Forex traders had reacted little the previous day, with the GDP inflation rate coming in at +3.7% (vs. 3.4% expected), but they are reacting nervously this Friday to the confirmation of a rebounding trend in prices at the end of Q1, with the release of the PCE inflation index, which came in at +2.7% in March, vs. 2.5% in February, with the underlying rate (excluding energy and food) holding steady at 2.8% month-on-month.
The dollar recovered by an average of 0.4% and the $-Index climbed back to 106.05, ending the week unchanged.
The Euro retreated -0.3% to 106.90 (gaining 0.35% on the week), but the most spectacular gap materialized on the $/yen pair: the Japanese currency plunged -1.4% to 157.80, a 34-year low (or -2.1% on a weekly basis).
The BoJ is clinging to its forecast of 2% inflation in 2024 and 2025, which doesn't seem to be convincing currency traders.... it may have to intervene this weekend to put out the fire.

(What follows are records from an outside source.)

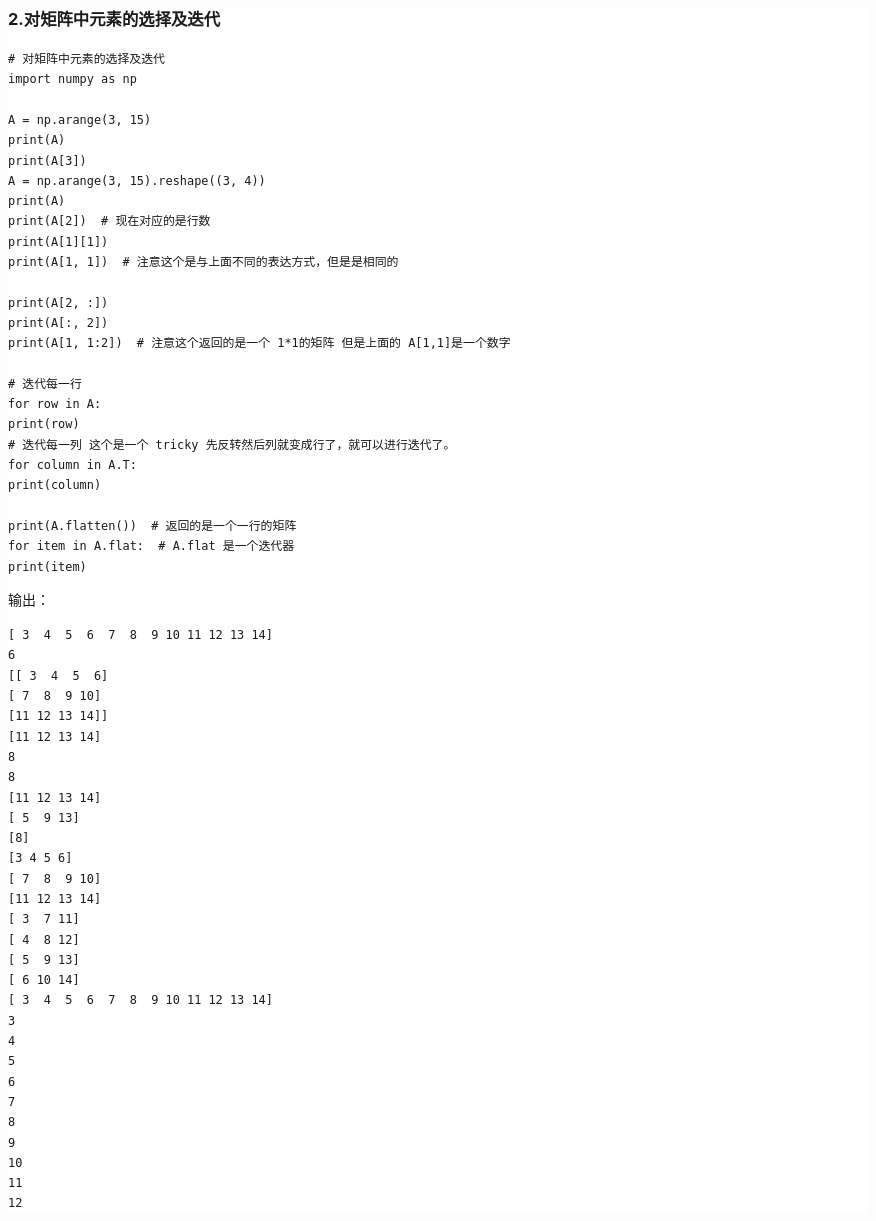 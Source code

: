 

### 2.对矩阵中元素的选择及迭代



```
# 对矩阵中元素的选择及迭代
import numpy as np

A = np.arange(3, 15)
print(A)
print(A[3])
A = np.arange(3, 15).reshape((3, 4))
print(A)
print(A[2])  # 现在对应的是行数
print(A[1][1])
print(A[1, 1])  # 注意这个是与上面不同的表达方式，但是是相同的

print(A[2, :])
print(A[:, 2])
print(A[1, 1:2])  # 注意这个返回的是一个 1*1的矩阵 但是上面的 A[1,1]是一个数字

# 迭代每一行
for row in A:
print(row)
# 迭代每一列 这个是一个 tricky 先反转然后列就变成行了，就可以进行迭代了。
for column in A.T:
print(column)

print(A.flatten())  # 返回的是一个一行的矩阵
for item in A.flat:  # A.flat 是一个迭代器
print(item)
```

输出：

```
[ 3  4  5  6  7  8  9 10 11 12 13 14]
6
[[ 3  4  5  6]
[ 7  8  9 10]
[11 12 13 14]]
[11 12 13 14]
8
8
[11 12 13 14]
[ 5  9 13]
[8]
[3 4 5 6]
[ 7  8  9 10]
[11 12 13 14]
[ 3  7 11]
[ 4  8 12]
[ 5  9 13]
[ 6 10 14]
[ 3  4  5  6  7  8  9 10 11 12 13 14]
3
4
5
6
7
8
9
10
11
12
```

Returning to the Euro, the suspense remains as to the downgrading of French debt by Fitch and Moody's: it is widely anticipated and should not cause any major upheaval.

As for the "number of the day", US inflation is a little higher than expected by economists, with Jefferies forecasting a rate of 2.6% on a gross basis and 2.7% on an underlying basis.
The Commerce Department also reported that US household spending rose by 0.8% in March compared with the previous month, while household income rose by 0.5%.
US consumer confidence deteriorated more sharply than initially estimated in April, the final results of the University of Michigan's monthly consumer confidence survey showed on Friday.

The confidence index finally came in at 77.2, lower than the first estimate (77.9) and down sharply on the 79.4 level reached in March.

The component of households' judgment of their current situation deteriorated most sharply, to 79 from 82.5 last month.

The expectations component fell to 76 this month from 77.4 in March.
Gold ended the week on a rebound of +0.9% to 2,340, representing a modest consolidation of -2% in view of the interest-rate tension observed in the United States (with the '10 yr' remaining close to 4.66% and the '2 yr' in contact with 5.00%).